ASSIGNED TASK => Repeat the data below exactly. Include each line.

DATA SUPPLIED =>

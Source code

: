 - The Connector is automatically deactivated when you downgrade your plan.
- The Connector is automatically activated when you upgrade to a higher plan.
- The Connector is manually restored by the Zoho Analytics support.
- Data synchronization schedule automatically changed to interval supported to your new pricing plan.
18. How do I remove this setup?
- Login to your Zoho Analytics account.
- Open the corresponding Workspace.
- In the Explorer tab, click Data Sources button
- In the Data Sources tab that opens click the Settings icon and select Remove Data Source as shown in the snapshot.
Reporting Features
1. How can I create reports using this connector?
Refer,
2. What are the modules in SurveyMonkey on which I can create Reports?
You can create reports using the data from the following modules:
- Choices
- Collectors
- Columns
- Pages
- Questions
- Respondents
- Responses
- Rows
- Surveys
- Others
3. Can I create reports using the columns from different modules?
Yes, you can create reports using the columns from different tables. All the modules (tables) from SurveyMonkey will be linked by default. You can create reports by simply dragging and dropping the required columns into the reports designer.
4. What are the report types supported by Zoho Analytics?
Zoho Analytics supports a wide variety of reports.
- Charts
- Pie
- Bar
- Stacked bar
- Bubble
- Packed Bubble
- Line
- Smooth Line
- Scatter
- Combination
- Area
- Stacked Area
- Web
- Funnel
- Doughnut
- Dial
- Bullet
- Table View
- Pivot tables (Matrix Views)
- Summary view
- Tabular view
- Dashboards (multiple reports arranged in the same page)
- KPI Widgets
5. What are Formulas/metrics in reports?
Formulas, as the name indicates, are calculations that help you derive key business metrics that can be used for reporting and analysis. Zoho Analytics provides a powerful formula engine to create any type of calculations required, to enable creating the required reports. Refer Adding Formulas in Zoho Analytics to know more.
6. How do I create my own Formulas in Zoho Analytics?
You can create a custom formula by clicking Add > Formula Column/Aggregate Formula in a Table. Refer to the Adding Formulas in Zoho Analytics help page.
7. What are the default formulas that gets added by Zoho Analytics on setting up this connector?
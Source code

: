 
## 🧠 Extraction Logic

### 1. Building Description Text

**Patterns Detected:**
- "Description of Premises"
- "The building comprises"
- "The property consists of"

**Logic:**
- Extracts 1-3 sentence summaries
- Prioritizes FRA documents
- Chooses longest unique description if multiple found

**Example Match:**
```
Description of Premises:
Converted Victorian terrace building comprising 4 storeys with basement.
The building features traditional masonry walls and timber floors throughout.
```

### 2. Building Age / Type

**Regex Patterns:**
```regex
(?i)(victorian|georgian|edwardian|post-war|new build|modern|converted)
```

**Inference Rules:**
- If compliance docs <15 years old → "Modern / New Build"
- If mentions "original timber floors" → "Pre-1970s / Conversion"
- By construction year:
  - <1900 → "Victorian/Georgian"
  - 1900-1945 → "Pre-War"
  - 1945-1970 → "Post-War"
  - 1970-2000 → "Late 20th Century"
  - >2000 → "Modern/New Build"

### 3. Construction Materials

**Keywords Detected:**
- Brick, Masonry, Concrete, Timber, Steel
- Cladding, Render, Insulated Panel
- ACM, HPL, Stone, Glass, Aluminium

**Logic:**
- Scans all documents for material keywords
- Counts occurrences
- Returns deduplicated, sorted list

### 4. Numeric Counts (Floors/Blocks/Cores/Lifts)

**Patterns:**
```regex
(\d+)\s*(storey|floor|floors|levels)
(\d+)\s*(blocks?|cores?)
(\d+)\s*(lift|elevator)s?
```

SOLVED EXERCISE =>
Source code

: - The Connector is automatically deactivated when you downgrade your plan.
- The Connector is automatically activated when you upgrade to a higher plan.
- The Connector is manually restored by the Zoho Analytics support.
- Data synchronization schedule automatically changed to interval supported to your new pricing plan.
18. How do I remove this setup?
- Login to your Zoho Analytics account.
- Open the corresponding Workspace.
- In the Explorer tab, click Data Sources button
- In the Data Sources tab that opens click the Settings icon and select Remove Data Source as shown in the snapshot.
Reporting Features
1. How can I create reports using this connector?
Refer,
2. What are the modules in SurveyMonkey on which I can create Reports?
You can create reports using the data from the following modules:
- Choices
- Collectors
- Columns
- Pages
- Questions
- Respondents
- Responses
- Rows
- Surveys
- Others
3. Can I create reports using the columns from different modules?
Yes, you can create reports using the columns from different tables. All the modules (tables) from SurveyMonkey will be linked by default. You can create reports by simply dragging and dropping the required columns into the reports designer.
4. What are the report types supported by Zoho Analytics?
Zoho Analytics supports a wide variety of reports.
- Charts
- Pie
- Bar
- Stacked bar
- Bubble
- Packed Bubble
- Line
- Smooth Line
- Scatter
- Combination
- Area
- Stacked Area
- Web
- Funnel
- Doughnut
- Dial
- Bullet
- Table View
- Pivot tables (Matrix Views)
- Summary view
- Tabular view
- Dashboards (multiple reports arranged in the same page)
- KPI Widgets
5. What are Formulas/metrics in reports?
Formulas, as the name indicates, are calculations that help you derive key business metrics that can be used for reporting and analysis. Zoho Analytics provides a powerful formula engine to create any type of calculations required, to enable creating the required reports. Refer Adding Formulas in Zoho Analytics to know more.
6. How do I create my own Formulas in Zoho Analytics?
You can create a custom formula by clicking Add > Formula Column/Aggregate Formula in a Table. Refer to the Adding Formulas in Zoho Analytics help page.
7. What are the default formulas that gets added by Zoho Analytics on setting up this connector?
Source code

: 
## 🧠 Extraction Logic

### 1. Building Description Text

**Patterns Detected:**
- "Description of Premises"
- "The building comprises"
- "The property consists of"

**Logic:**
- Extracts 1-3 sentence summaries
- Prioritizes FRA documents
- Chooses longest unique description if multiple found

**Example Match:**
```
Description of Premises:
Converted Victorian terrace building comprising 4 storeys with basement.
The building features traditional masonry walls and timber floors throughout.
```

### 2. Building Age / Type

**Regex Patterns:**
```regex
(?i)(victorian|georgian|edwardian|post-war|new build|modern|converted)
```

**Inference Rules:**
- If compliance docs <15 years old → "Modern / New Build"
- If mentions "original timber floors" → "Pre-1970s / Conversion"
- By construction year:
  - <1900 → "Victorian/Georgian"
  - 1900-1945 → "Pre-War"
  - 1945-1970 → "Post-War"
  - 1970-2000 → "Late 20th Century"
  - >2000 → "Modern/New Build"

### 3. Construction Materials

**Keywords Detected:**
- Brick, Masonry, Concrete, Timber, Steel
- Cladding, Render, Insulated Panel
- ACM, HPL, Stone, Glass, Aluminium

**Logic:**
- Scans all documents for material keywords
- Counts occurrences
- Returns deduplicated, sorted list

### 4. Numeric Counts (Floors/Blocks/Cores/Lifts)

**Patterns:**
```regex
(\d+)\s*(storey|floor|floors|levels)
(\d+)\s*(blocks?|cores?)
(\d+)\s*(lift|elevator)s?
```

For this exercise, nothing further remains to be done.